Last Updated 21 October 2017, 19:14 IST
In post-independence Kashmir, turmoil is simmering, the social fabric is changing, and this paradise on earth is threatened from various quarters. Malla Khaliq, the noble patriarch, is a houseboat owner on Dal Lake in Srinagar.

Life for him is about wishing dear ones on the first snow of the season, and waiting for musk willows to bloom, and for almond buds and mustard flowers to come to life along the road to Shalimar at the end of winter. Malla Khaliq’s three houseboats are named Gul, Gulshan and Gulfam. ‘Gul’ means flower, ‘gulshan’ means garden and ‘gulfam’ a lover of flowers. “Thus Gul, Gulshan and Gulfam together mean our entire world.” In every page, the author’s love for his beloved Kashmir and its people shines through.

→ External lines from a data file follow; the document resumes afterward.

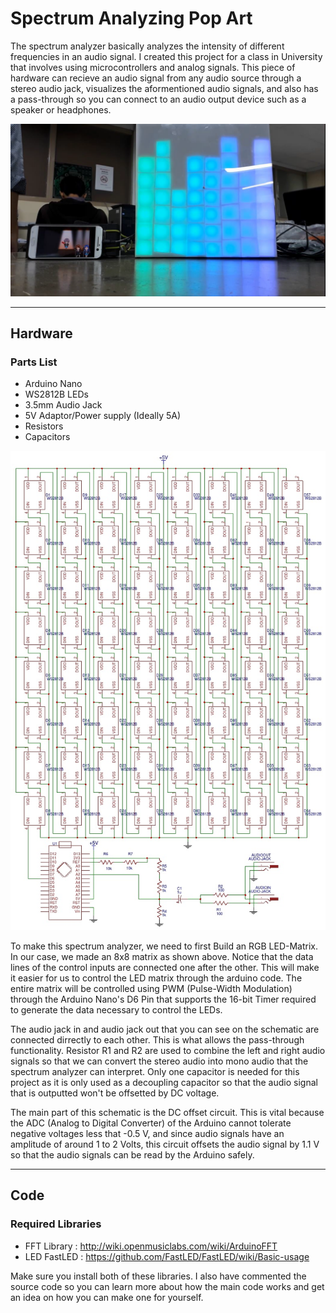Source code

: # Spectrum Analyzing Pop Art

The spectrum analyzer basically analyzes the intensity of different frequencies in an audio signal. I created this project for a class in University that involves using microcontrollers and analog signals. This piece of hardware can recieve an audio signal from any audio source through a stereo audio jack, visualizes the aformentioned audio signals, and also has a pass-through so you can connect to an audio output device such as a speaker or headphones.

![Spectrum](images/display.png)

---

## Hardware

### Parts List

* Arduino Nano
* WS2812B LEDs
* 3.5mm Audio Jack
* 5V Adaptor/Power supply (Ideally 5A)
* Resistors
* Capacitors

![Schematics](images/schematic.jpg)

To make this spectrum analyzer, we need to first Build an RGB LED-Matrix. In our case, we made an 8x8 matrix as shown above. Notice that the data lines of the control inputs are connected one after the other. This will make it easier for us to control the LED matrix through the arduino code. The entire matrix will be controlled using PWM (Pulse-Width Modulation) through the Arduino Nano's D6 Pin that supports the 16-bit Timer required to generate the data necessary to control the LEDs.

The audio jack in and audio jack out that you can see on the schematic are connected dirrectly to each other. This is what allows the pass-through functionality. Resistor R1 and R2 are used to combine the left and right audio signals so that we can convert the stereo audio into mono audio that the spectrum analyzer can interpret. Only one capacitor is needed for this project as it is only used as a decoupling capacitor so that the audio signal that is outputted won't be offsetted by DC voltage.

The main part of this schematic is the DC offset circuit. This is vital because the ADC (Analog to Digital Converter) of the Arduino cannot tolerate negative voltages less that -0.5 V, and since audio signals have an amplitude of around 1 to 2 Volts, this circuit offsets the audio signal by 1.1 V so that the audio signals can be read by the Arduino safely.

---

## Code

### Required Libraries

* FFT Library : http://wiki.openmusiclabs.com/wiki/ArduinoFFT
* LED FastLED : https://github.com/FastLED/FastLED/wiki/Basic-usage

Make sure you install both of these libraries. I also have commented the source code so you can learn more about how the main code works and get an idea on how you can make one for yourself.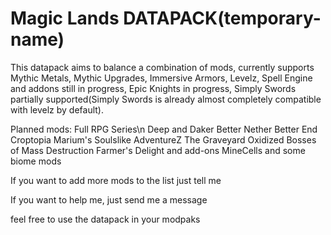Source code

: # Magic Lands DATAPACK(temporary-name)


This datapack aims to balance a combination of mods, currently supports Mythic Metals, Mythic Upgrades, Immersive Armors, Levelz, Spell Engine and addons still in progress, Epic Knights in progress, Simply Swords partially supported(Simply Swords is already almost completely compatible with levelz by default).

Planned mods:
Full RPG Series\n
Deep and Daker
Better Nether
Better End
Croptopia
Marium's Soulslike
AdventureZ
The Graveyard
Oxidized
Bosses of Mass Destruction
Farmer's Delight and add-ons
MineCells
and some biome mods

If you want to add more mods to the list just tell me

If you want to help me, just send me a message

feel free to use the datapack in your modpaks
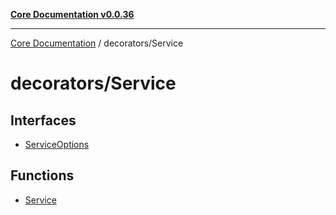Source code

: [**Core Documentation v0.0.36**](../../README.md)

***

[Core Documentation](../../modules.md) / decorators/Service

# decorators/Service

## Interfaces

- [ServiceOptions](interfaces/ServiceOptions.md)

## Functions

- [Service](functions/Service.md)
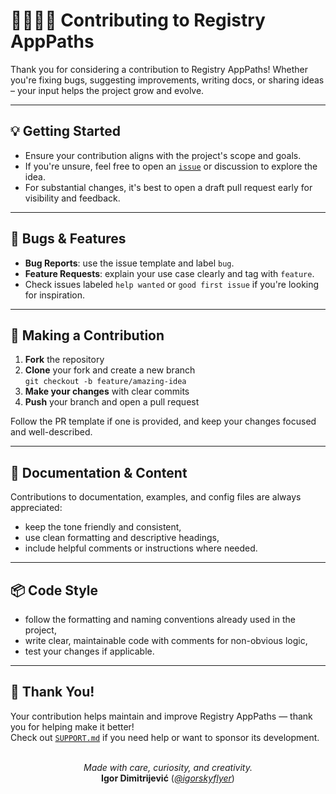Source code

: # 🫱🏼‍🫲🏼 Contributing to Registry AppPaths

Thank you for considering a contribution to Registry AppPaths! Whether you're fixing bugs, suggesting improvements, writing docs, or sharing ideas – your input helps the project grow and evolve.

---

## 💡 Getting Started

- Ensure your contribution aligns with the project's scope and goals.
- If you're unsure, feel free to open an [`issue`](https://github.com/igorskyflyer/npm-registry-apppaths/issues) or discussion to explore the idea.
- For substantial changes, it's best to open a draft pull request early for visibility and feedback.

---

## 🐛 Bugs & Features

- **Bug Reports**: use the issue template and label `bug`.
- **Feature Requests**: explain your use case clearly and tag with `feature`.
- Check issues labeled `help wanted` or `good first issue` if you're looking for inspiration.

---

## 🔧 Making a Contribution

1. **Fork** the repository
2. **Clone** your fork and create a new branch  
   `git checkout -b feature/amazing-idea`
3. **Make your changes** with clear commits
4. **Push** your branch and open a pull request

Follow the PR template if one is provided, and keep your changes focused and well-described.

---

## 📝 Documentation & Content

Contributions to documentation, examples, and config files are always appreciated:

- keep the tone friendly and consistent,
- use clean formatting and descriptive headings,
- include helpful comments or instructions where needed.

---

## 📦 Code Style

- follow the formatting and naming conventions already used in the project,
- write clear, maintainable code with comments for non-obvious logic,
- test your changes if applicable.

---

## 💖 Thank You!

Your contribution helps maintain and improve Registry AppPaths — thank you for helping make it better!  
Check out [`SUPPORT.md`](https://github.com/igorskyflyer/npm-registry-apppaths/blob/main/SUPPORT.md) if you need help or want to sponsor its development.

<br>

<div align="center">
  <em>Made with care, curiosity, and creativity.</em>
  <br>
  <strong>Igor Dimitrijević</strong> (<a href="https://github.com/igorskyflyer"><em>@igorskyflyer</em></a>)
</div>
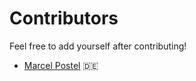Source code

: # Contributors

Feel free to add yourself after contributing!

* [Marcel Postel](https://github.com/marcel-postel) 🇩🇪
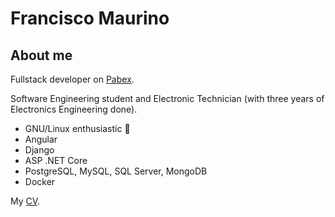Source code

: # Francisco Maurino

## About me
Fullstack developer on [Pabex](https://www.pabex.com.ar).

Software Engineering student and Electronic Technician (with three years of Electronics Engineering done).

- GNU/Linux enthusiastic :penguin:
- Angular
- Django
- ASP .NET Core
- PostgreSQL, MySQL, SQL Server, MongoDB
- Docker

My [CV](https://laikos-dev-bucket.s3.us-west-2.amazonaws.com/public/CV_FranciscoMaurino_v2.pdf).


<!--
**Laikos38/Laikos38** is a ✨ _special_ ✨ repository because its `README.md` (this file) appears on your GitHub profile.

Here are some ideas to get you started:

- 🔭 I’m currently working on ...
- 🌱 I’m currently learning ...
- 👯 I’m looking to collaborate on ...
- 🤔 I’m looking for help with ...
- 💬 Ask me about ...
- 📫 How to reach me: ...
- 😄 Pronouns: ...
- ⚡ Fun fact: ...
-->
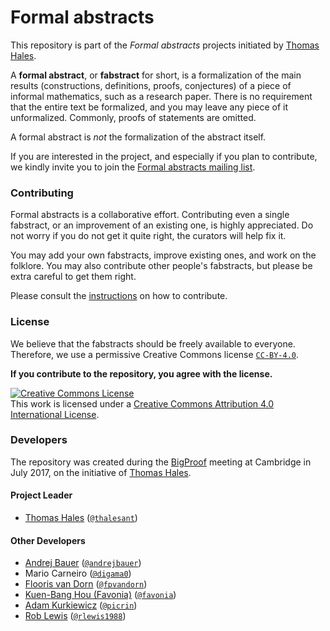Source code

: # Formal abstracts

This repository is part of the *Formal abstracts* projects initiated by [Thomas Hales](https://sites.google.com/site/thalespitt/).

A **formal abstract**, or **fabstract** for short, is a formalization of the main results
(constructions, definitions, proofs, conjectures) of a piece of informal mathematics, such
as a research paper. There is no requirement that the entire text be formalized, and you
may leave any piece of it unformalized. Commonly, proofs of statements are omitted.

A formal abstract is *not* the formalization of the abstract itself.

If you are interested in the project, and especially if you plan to contribute, we kindly
invite you to join the [Formal abstracts mailing list](https://groups.google.com/forum/#!forum/formalabstracts).

### Contributing

Formal abstracts is a collaborative effort. Contributing even a single fabstract, or an
improvement of an existing one, is highly appreciated. Do not worry if you do not get it
quite right, the curators will help fix it.

You may add your own fabstracts, improve existing ones, and work on the folklore. You may
also contribute other people's fabstracts, but please be extra careful to get them right.

Please consult the [instructions](./instructions.md) on how to contribute.

### License

We believe that the fabstracts should be freely available to everyone. Therefore, we use a
permissive Creative Commons license [`CC-BY-4.0`](https://creativecommons.org/licenses/by/4.0/).

**If you contribute to the repository, you agree with the license.**

<a rel="license" href="http://creativecommons.org/licenses/by/4.0/"><img alt="Creative Commons License" style="border-width:0" src="https://i.creativecommons.org/l/by/4.0/88x31.png" /></a><br />This work is licensed under a <a rel="license" href="http://creativecommons.org/licenses/by/4.0/">Creative Commons Attribution 4.0 International License</a>.

### Developers

The repository was created during the [BigProof](https://www.newton.ac.uk/event/bpr)
meeting at Cambridge in July 2017, on the initiative
of [Thomas Hales](https://sites.google.com/site/thalespitt/).

#### Project Leader

* [Thomas Hales](https://sites.google.com/site/thalespitt/) ([`@thalesant`](https://github.com/thalesant))

#### Other Developers

* [Andrej Bauer](http://www.andrej.com) ([`@andrejbauer`](https://github.com/andrejbauer))
* Mario Carneiro ([`@digama0`](https://github.com/digama0))
* [Flooris van Dorn](http://www.contrib.andrew.cmu.edu/~fpv/) ([`@fpvandorn`](https://github.com/fpvandoorn))
* [Kuen-Bang Hou (Favonia)](http://favonia.org) ([`@favonia`](https//github.com/favonia))
* [Adam Kurkiewicz](http://cv.adam.kurkiewicz.pl) ([`@picrin`](https://github.com/picrin))
* [Rob Lewis](http://andrew.cmu.edu/user/rlewis1) ([`@rlewis1988`](https://github.com/rlewis1988))
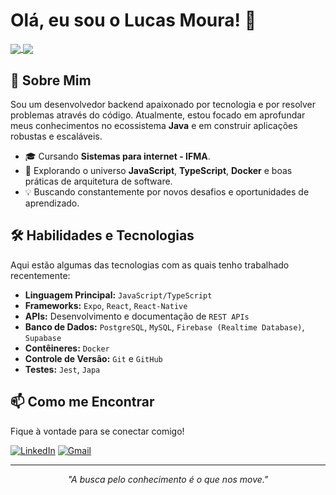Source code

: # Olá, eu sou o Lucas Moura! 👋

<a href="https://github.com/lmoura00">
  <img align="center" src="https://github-readme-stats.vercel.app/api?username=lmoura00&show_icons=true&theme=dracula&include_all_commits=true&count_private=true"/>
</a>
<a href="https://github.com/lmoura00">
  <img align="center" src="https://github-readme-stats.vercel.app/api/top-langs/?username=lmoura00&layout=compact&langs_count=7&theme=dracula"/>
</a>

<br>

## 🚀 Sobre Mim

Sou um desenvolvedor backend apaixonado por tecnologia e por resolver problemas através do código. Atualmente, estou focado em aprofundar meus conhecimentos no ecossistema **Java** e em construir aplicações robustas e escaláveis.

- 🎓 Cursando **Sistemas para internet - IFMA**.
- 🌱 Explorando o universo **JavaScript**, **TypeScript**, **Docker** e boas práticas de arquitetura de software.
- 💡 Buscando constantemente por novos desafios e oportunidades de aprendizado.

## 🛠️ Habilidades e Tecnologias

Aqui estão algumas das tecnologias com as quais tenho trabalhado recentemente:

- **Linguagem Principal:** `JavaScript/TypeScript`
- **Frameworks:** `Expo`, `React`, `React-Native`
- **APIs:** Desenvolvimento e documentação de `REST APIs`
- **Banco de Dados:** `PostgreSQL`, `MySQL`, `Firebase (Realtime Database)`, `Supabase`
- **Contêineres:** `Docker`
- **Controle de Versão:** `Git` e `GitHub`
- **Testes:** `Jest`, `Japa`

## 📫 Como me Encontrar

Fique à vontade para se conectar comigo!

[![LinkedIn](https://img.shields.io/badge/LinkedIn-0077B5?style=for-the-badge&logo=linkedin&logoColor=white)]([https://www.linkedin.com/in/lucas-moura-610579194/])
[![Gmail](https://img.shields.io/badge/Gmail-D14836?style=for-the-badge&logo=gmail&logoColor=white)](mailto:mobtimonapp@gmail.com)

---
<p align="center">
  <em>"A busca pelo conhecimento é o que nos move."</em>
</p>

Malla Khaliq’s strong yet affectionate character is multi-dimensional and powerfully portrayed. Malla Khaliq “was looked up to in his fraternity for his strength of character, his larger-than-life-presence, who could single-handedly take even the largest barge out of tempestuous tides, who was such an experienced boatman that he made other boatmen feel shy to handle their oars, seemed now like a ripe pear precariously perched on a branch, and could fall down any time.” As the world he loves crumbles around him and he loses his nearest and dearest, he realises that “The boatman who spends his life toiling in the Dal Lake will one day have to lay his oar down and make way for other boatmen to take his place.”

The novel is enriched by the dynamics of complex family ties and friendships. Malla Khaliq can be strong and tough with his wayward son Qadir. He can also be an affectionate playmate to his grandson Bilal and the little children who accompany his houseboat guests. He sheds private tears for his wife and soulmate Aziz Dyad, and is heartbroken when he has to part with his daughter Parveen when she gets married. He is impressed by Razaq’s honesty and sincerity, and treats the pauper servant boy as a member of the family.

The novel is set in more innocent times when devout Muslim Malla Khaliq’s dearest friend and support is the Hindu pandit Narayan Joo. “It is the power of this sacred land that gives spiritual solace. The whole of Kashmir is like that, it is the valley of the rishis after all,” says Narayan Joo. “What matters is that all should be united in their souls.” Violent militancy has not yet forced the mass exodus of Kashmiri Hindus from their homeland. “The loudspeakers at Hazratbal began to play hymns which mingled with the breeze of the Dal. The tolling bells at the Shankaracharya temple” join in harmony. At Muslim weddings, women sing folk songs about Kamai Deevo (Kama Dev, the Hindu god of love) and the bridegroom who looks like King Indra.

Malla Khailiq’a idyllic world faces multiple threats. “Kashmir had always attracted misfortune; stability never lasted for long.” World War II, India’s freedom struggle followed by Partition, have all taken their toll. “The upheaval of 1947… was the beginning of a very dark period for Kashmir. Pakistan sent hordes of savage tribesmen followed by its soldiers to capture Kashmir by force.”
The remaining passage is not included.